View in context: https://bugs.webkit.org/attachment.cgi?id=98094&action=review

> Source/WebCore/editing/CompositeEditCommand.cpp:1246
> +        // FIXME: startNode can be null if traverseNextNode returns null. What should it be set to in that case?

You should remove this comment now that you handle this case.

> Source/WebCore/editing/FormatBlockCommand.cpp:64
> +    RefPtr<Node> outerBlock = (start.deprecatedNode() == nodeToSplitTo) ? start.deprecatedNode() : splitTree(firstPositionInNode(start.deprecatedNode()), nodeToSplitTo);

We should really be cautious when we call firstPositionInNode because we really don't want to instantiate a position inside a br, hr, etc... So whenever there's a chance that a node can be one of those atomic/content-ignored node, we can't pass it to firstPositionInNode as it creates a new kind of position that doesn't have legacy editing quirks. r- because deprecatedNode can be one of those elements.

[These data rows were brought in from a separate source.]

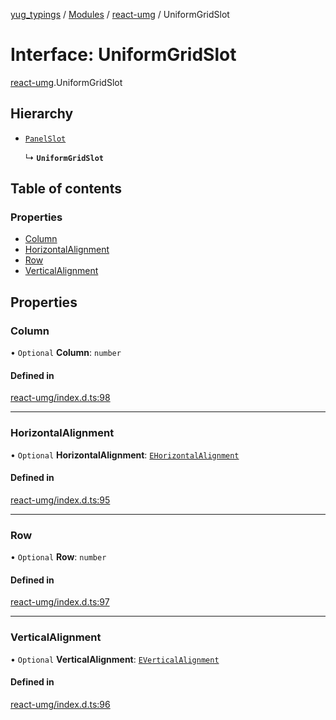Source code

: [yug_typings](../README.md) / [Modules](../modules.md) / [react-umg](../modules/react_umg.md) / UniformGridSlot

# Interface: UniformGridSlot

[react-umg](../modules/react_umg.md).UniformGridSlot

## Hierarchy

- [`PanelSlot`](react_umg.PanelSlot.md)

  ↳ **`UniformGridSlot`**

## Table of contents

### Properties

- [Column](react_umg.UniformGridSlot.md#column)
- [HorizontalAlignment](react_umg.UniformGridSlot.md#horizontalalignment)
- [Row](react_umg.UniformGridSlot.md#row)
- [VerticalAlignment](react_umg.UniformGridSlot.md#verticalalignment)

## Properties

### Column

• `Optional` **Column**: `number`

#### Defined in

[react-umg/index.d.ts:98](https://github.com/YugMetaverse/yug_typings/blob/25cad34/react-umg/index.d.ts#L98)

___

### HorizontalAlignment

• `Optional` **HorizontalAlignment**: [`EHorizontalAlignment`](../enums/ue_ue.EHorizontalAlignment.md)

#### Defined in

[react-umg/index.d.ts:95](https://github.com/YugMetaverse/yug_typings/blob/25cad34/react-umg/index.d.ts#L95)

___

### Row

• `Optional` **Row**: `number`

#### Defined in

[react-umg/index.d.ts:97](https://github.com/YugMetaverse/yug_typings/blob/25cad34/react-umg/index.d.ts#L97)

___

### VerticalAlignment

• `Optional` **VerticalAlignment**: [`EVerticalAlignment`](../enums/ue_ue.EVerticalAlignment.md)

#### Defined in

[react-umg/index.d.ts:96](https://github.com/YugMetaverse/yug_typings/blob/25cad34/react-umg/index.d.ts#L96)
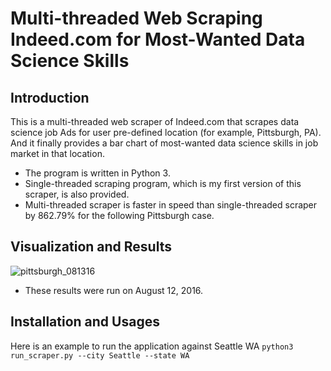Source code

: # Multi-threaded Web Scraping Indeed.com for Most-Wanted Data Science Skills
## Introduction
This is a multi-threaded web scraper of Indeed.com that scrapes data science job Ads for user pre-defined location (for example, Pittsburgh, PA).
And it finally provides a bar chart of most-wanted data science skills in job market in that location.
* The program is written in Python 3.
* Single-threaded scraping program, which is my first version of this scraper, is also provided.
* Multi-threaded scraper is faster in speed than single-threaded scraper by 862.79% for the following Pittsburgh case.

## Visualization and Results
![pittsburgh_081316](https://cloud.githubusercontent.com/assets/19921232/17683707/4b2973f4-630a-11e6-95c4-d3284e251dd4.png)

* These results were run on August 12, 2016.

## Installation and Usages
Here is an example to run the application against Seattle WA
`python3 run_scraper.py --city Seattle --state WA`


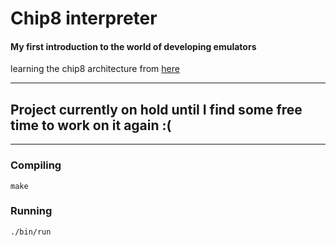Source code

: # Chip8 interpreter



#### My first introduction to the world of developing emulators
learning the chip8 architecture from [here](https://tobiasvl.github.io/blog/write-a-chip-8-emulator/)

---
## **Project currently on hold until I find some free time to work on it again :(**
___

### Compiling

`make`

### Running

`./bin/run`
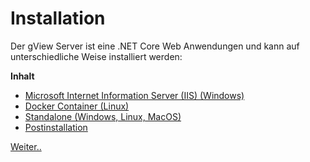 Installation
============

Der gView Server ist eine .NET Core Web Anwendungen und kann auf unterschiedliche Weise installiert werden:

**Inhalt**
   
   * [Microsoft Internet Information Server (IIS) (Windows)](installation_iis.md)
   * [Docker Container (Linux)](installation_docker.md)
   * [Standalone (Windows, Linux, MacOS)](installation_standalone.md)
   * [Postinstallation](postinstallation.md)

[Weiter..](installation_iis.md)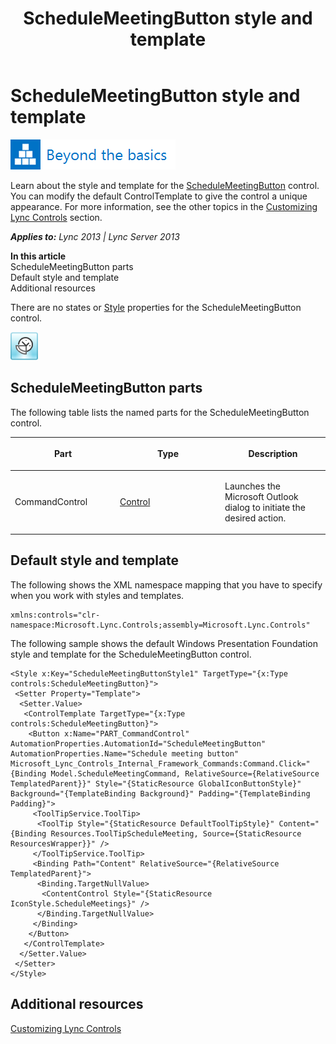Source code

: ﻿---
title: ScheduleMeetingButton style and template
TOCTitle: ScheduleMeetingButton style and template
ms:assetid: f3cacba0-caf2-47c0-a395-80f82eba9c54
ms:mtpsurl: https://msdn.microsoft.com/en-us/library/JJ933230(v=office.15)
ms:contentKeyID: 50877374
ms.date: 07/24/2014
mtps_version: v=office.15
---

# ScheduleMeetingButton style and template

![Beyond the basics topic](images/JJ945548.mod_icon_beyondbasics_long(Office.15).png "Beyond the basics topic")

Learn about the style and template for the [ScheduleMeetingButton](schedulemeetingbutton-class-microsoft-lync-controls_1.md) control. You can modify the default ControlTemplate to give the control a unique appearance. For more information, see the other topics in the [Customizing Lync Controls](customizing-lync-controls.md) section.


_**Applies to:** Lync 2013 | Lync Server 2013_

**In this article**  
ScheduleMeetingButton parts  
Default style and template  
Additional resources  

There are no states or [Style](http://msdn.microsoft.com/en-us/library/system.windows.style\(vs.95\).aspx) properties for the ScheduleMeetingButton control.

![ScheduleMeetingButton Control](images/JJ933230.ScheduleMeetingButtonControl(Office.15).png "ScheduleMeetingButton Control")

## ScheduleMeetingButton parts

The following table lists the named parts for the ScheduleMeetingButton control.

<table>
<colgroup>
<col style="width: 33%" />
<col style="width: 33%" />
<col style="width: 33%" />
</colgroup>
<thead>
<tr class="header">
<th><p>Part</p></th>
<th><p>Type</p></th>
<th><p>Description</p></th>
</tr>
</thead>
<tbody>
<tr class="odd">
<td><p>CommandControl</p></td>
<td><p><a href="http://msdn.microsoft.com/en-us/library/system.windows.controls.control.aspx">Control</a></p></td>
<td><p>Launches the Microsoft Outlook dialog to initiate the desired action.</p></td>
</tr>
</tbody>
</table>


## Default style and template

The following shows the XML namespace mapping that you have to specify when you work with styles and templates.

    xmlns:controls="clr-namespace:Microsoft.Lync.Controls;assembly=Microsoft.Lync.Controls"

The following sample shows the default Windows Presentation Foundation style and template for the ScheduleMeetingButton control.

    <Style x:Key="ScheduleMeetingButtonStyle1" TargetType="{x:Type controls:ScheduleMeetingButton}">
     <Setter Property="Template">
      <Setter.Value>
       <ControlTemplate TargetType="{x:Type controls:ScheduleMeetingButton}">
        <Button x:Name="PART_CommandControl" AutomationProperties.AutomationId="ScheduleMeetingButton" AutomationProperties.Name="Schedule meeting button" Microsoft_Lync_Controls_Internal_Framework_Commands:Command.Click="{Binding Model.ScheduleMeetingCommand, RelativeSource={RelativeSource TemplatedParent}}" Style="{StaticResource GlobalIconButtonStyle}" Background="{TemplateBinding Background}" Padding="{TemplateBinding Padding}">
         <ToolTipService.ToolTip>
          <ToolTip Style="{StaticResource DefaultToolTipStyle}" Content="{Binding Resources.ToolTipScheduleMeeting, Source={StaticResource ResourcesWrapper}}" />
         </ToolTipService.ToolTip>
         <Binding Path="Content" RelativeSource="{RelativeSource TemplatedParent}">
          <Binding.TargetNullValue>
           <ContentControl Style="{StaticResource IconStyle.ScheduleMeetings}" />
          </Binding.TargetNullValue>
         </Binding>                    
        </Button>
       </ControlTemplate>
      </Setter.Value>
     </Setter>
    </Style>

## Additional resources

[Customizing Lync Controls](customizing-lync-controls.md)

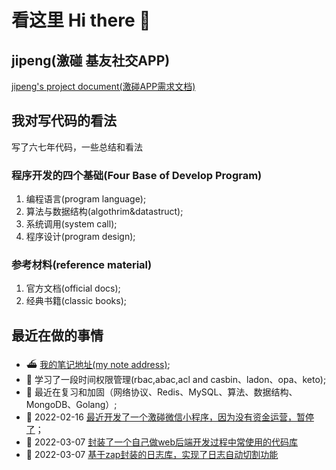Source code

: # 看这里 Hi there 👋

## jipeng(激碰 基友社交APP)

[jipeng's project document(激碰APP需求文档)](https://github.com/cmfunc/jipeng/blob/main/README.md)

## 我对写代码的看法

写了六七年代码，一些总结和看法

### 程序开发的四个基础(Four Base of Develop Program)

1. 编程语言(program language);
2. 算法与数据结构(algothrim&datastruct);
3. 系统调用(system call);
4. 程序设计(program design);

### 参考材料(reference material)

1. 官方文档(official docs);
2. 经典书籍(classic books);

## 最近在做的事情

- ⛴ [我的笔记地址(my note address)](https://github.com/azi-v/azi-v);
- 📌 学习了一段时间权限管理(rbac,abac,acl and casbin、ladon、opa、keto);
- 🚚 最近在复习和加固（网络协议、Redis、MySQL、算法、数据结构、MongoDB、Golang）;
- 📱 2022-02-16 [最近开发了一个激碰微信小程序，因为没有资金运营，暂停了](https://github.com/cmfunc/cmfunc/blob/master/jipeng/project.md)；
- 👖 2022-03-07 [封装了一个自己做web后端开发过程中常使用的代码库](https://github.com/cmfunc/go-toolbox)
- 📃 2022-03-07 [基于zap封装的日志库，实现了日志自动切割功能](https://github.com/cmfunc/zapper)
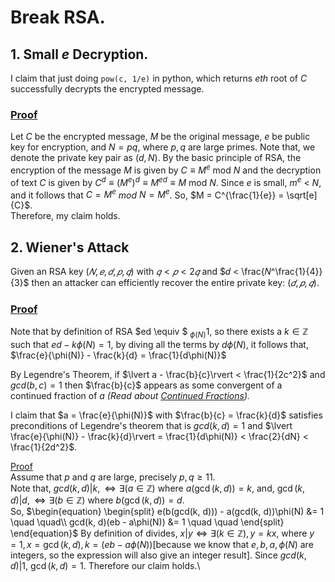 # Break RSA.

## 1. Small $e$ Decryption.
I claim that just doing `pow(c, 1/e)` in python, which returns *eth* root of *C* successfully decrypts the encrypted message.
### <ins>Proof</ins>
Let $C$ be the encrypted message, $M$ be the original message, $e$ be public key for encryption, and $N = pq$, where $p, q$ are large primes. Note that, we denote the private key pair as $(d, N)$. By the basic principle of RSA, the encryption of the message $M$ is given by $C \equiv M^e$ mod $N$ and the decryption of text $C$ is given by $C^{d}\equiv (M^{e})^{d}\equiv M^{ed}\equiv M$ mod $N$.
Since $e$ is small, $m^e$ < $N$, and it follows that $C = M^e$ *mod* $N = M^e$. So, $M = C^{\frac{1}{e}} = \sqrt[e]{C}$. <br> Therefore, my claim holds.

## 2. Wiener's Attack
Given an RSA key $(𝑁, 𝑒, 𝑑, 𝑝, 𝑞)$ with $𝑞 < 𝑝 < 2𝑞$ and $𝑑 < \frac{𝑁^\frac{1}{4}}{3}$ then an attacker can efficiently recover the entire private key: $(𝑑, 𝑝, 𝑞).$ 
### <ins>Proof</ins>

Note that by definition of RSA $ed \equiv $ $_{\phi(N)} 1$, so there exists a $k \in \mathbb{Z}$ such that $ed - k\phi(N) = 1$, by diving all the terms by $d\phi(N)$, it follows that, $\frac{e}{\phi(N)} - \frac{k}{d} = \frac{1}{d\phi(N)}$

By Legendre's Theorem, 
if $\lvert a - \frac{b}{c}\rvert < \frac{1}{2c^2}$ and $gcd(b,c)=1$ then $\frac{b}{c}$ appears as some convergent of a continued fraction of $a$ *(Read about [Continued Fractions](https://en.wikipedia.org/wiki/Continued_fraction)).* 


I claim that $a = \frac{e}{\phi(N)}$ with $\frac{b}{c} = \frac{k}{d}$ satisfies preconditions of Legendre's theorem that is $gcd(k,d)=1$ and $\lvert \frac{e}{\phi(N)} - \frac{k}{d}\rvert = \frac{1}{d\phi(N)} < \frac{2}{dN} < \frac{1}{2d^2}$.

<ins>Proof</ins><br>
Assume that $p$ and $q$ are large, precisely $p, q \geq 11$.<br>
Note that, $gcd(k,d) | k,  \iff \exists (a \in \mathbb{Z})$ where $a(\gcd(k, d)) = k$, and, $\gcd(k,d) | d,  \iff \exists (b \in \mathbb{Z})$ where  $b(\gcd(k, d)) = d.$
<br> So, 
$\begin{equation}
    \begin{split}
        e(b(gcd(k, d))) - a(gcd(k, d))\phi(N) &= 1 \quad \quad\\
        gcd(k, d)(eb - a\phi(N)) &= 1 \quad \quad 
    \end{split}
\end{equation}$
By definition of divides, $x | y \iff \exists(k \in \mathbb{Z}) 
, y = kx$, where $y = 1, x = \gcd(k,d),  k = (eb-a\phi(N))$[because we know that $e,b,a,\phi(N)$ are integers, so the expression will also give an integer result]. Since $gcd(k,d)|1$,  $\gcd(k,d)=1$. Therefore our claim holds.\\
<!-- 
Let $C = M^e$ *mod* $N$, where $C$ is the encrypted message, M is the original message, $N = pq$, and $e$ is public key for encryption.
Note that, we denote the private key pair as $(d, N)$. The encryption of the message $M$ is given by $C \equiv M^e$ mod $N$ and the decryption of  text $C$ is given by $C^{d}\equiv (M^{e})^{d}\equiv M^{ed}\equiv M$ mod $N$. <br>

Let $N = pq$ be an RSA-modulus, where $p$ and $q$ are primes of equal bit-size. <br>
Let $e$ be the public exponent and $d$ be the secret exponent satisfying
$ed = 1$ *mod* $\phi(N)$, where $\phi(N) = (p-1)(q-1)$ is the Euler's phi function. <br>
Note that we denote by $Z^*_{\phi(N)}$
the multiplicative group of invertible integers modulo $\phi(N)$. An RSA public key
is a tuple $(N, e)$ ∈ $Z * Z^*_{\phi(N)}$
$\phi(N)$.

Since $ed = 1$ *mod* $\phi(N)$, there exists a $k$ such that $ed - k\phi(N) = 1$. Therefore, by diving all terms by $d\phi(N)$, it follows that, $|\frac{e}{\phi(N)} - \frac{k}{d} = \frac{1}{d\phi(N)}|$.

Let G =  -->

> Source/WebCore/editing/IndentOutdentCommand.cpp:106
> +    RefPtr<Node> outerBlock = (start.deprecatedNode() == nodeToSplitTo) ? start.deprecatedNode() : splitTree(firstPositionInNode(start.deprecatedNode()), nodeToSplitTo);

Ditto.

> Source/WebCore/editing/InsertListCommand.cpp:279
> +    // Insert a placeholder to avoid texts nodes of splitAt and the node before the placeholder won't get merged

Nit: avoid ~~ won't get merged.  Maybe it was my fault?
Comment 34 Annie Sullivan 2011-06-22 11:44:24 PDT
Created attachment 98209 [details]
Alternate approach

This approach fixes the specific problem that regressed. It is much lower risk than refactoring splitTreeToNode, but it does not improve the code at all.
Comment 35 Annie Sullivan 2011-06-22 11:56:13 PDT
I filed bug 63164 to continue the work on refactoring splitTreeToNode to take a position.
Comment 36 WebKit Review Bot 2011-06-22 16:17:31 PDT
The commit-queue encountered the following flaky tests while processing attachment 98209 [details]:

http/tests/misc/dns-prefetch-control.html bug 63200 (authors: ap@webkit.org, collinj@webkit.org, and gns@gnome.org)
The commit-queue is continuing to process your patch.
Comment 37 WebKit Review Bot 2011-06-22 16:19:10 PDT
Comment on attachment 98209 [details]
Alternate approach

Clearing flags on attachment: 98209

Committed r89492: <http://trac.webkit.org/changeset/89492>
Comment 38 WebKit Review Bot 2011-06-22 16:19:17 PDT
All reviewed patches have been landed.  Closing bug.